*Work request*
Each entry below needs to be reproduced exactly as given.

Extracted material below:

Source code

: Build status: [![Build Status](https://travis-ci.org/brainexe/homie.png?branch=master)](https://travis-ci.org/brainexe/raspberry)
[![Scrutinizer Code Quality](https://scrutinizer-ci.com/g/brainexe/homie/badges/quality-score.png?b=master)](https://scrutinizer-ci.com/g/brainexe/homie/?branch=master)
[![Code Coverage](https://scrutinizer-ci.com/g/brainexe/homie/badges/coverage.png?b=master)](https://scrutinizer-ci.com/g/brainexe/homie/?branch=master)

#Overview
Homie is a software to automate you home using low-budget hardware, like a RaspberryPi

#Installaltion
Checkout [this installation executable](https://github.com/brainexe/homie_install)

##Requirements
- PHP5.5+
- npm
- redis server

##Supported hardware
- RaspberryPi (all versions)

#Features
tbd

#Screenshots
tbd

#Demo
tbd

End of Extracted material.

*Task output*
Source code

: Build status: [![Build Status](https://travis-ci.org/brainexe/homie.png?branch=master)](https://travis-ci.org/brainexe/raspberry)
[![Scrutinizer Code Quality](https://scrutinizer-ci.com/g/brainexe/homie/badges/quality-score.png?b=master)](https://scrutinizer-ci.com/g/brainexe/homie/?branch=master)
[![Code Coverage](https://scrutinizer-ci.com/g/brainexe/homie/badges/coverage.png?b=master)](https://scrutinizer-ci.com/g/brainexe/homie/?branch=master)

#Overview
Homie is a software to automate you home using low-budget hardware, like a RaspberryPi

#Installaltion
Checkout [this installation executable](https://github.com/brainexe/homie_install)

##Requirements
- PHP5.5+
- npm
- redis server

##Supported hardware
- RaspberryPi (all versions)

#Features
tbd

#Screenshots
tbd

#Demo
tbd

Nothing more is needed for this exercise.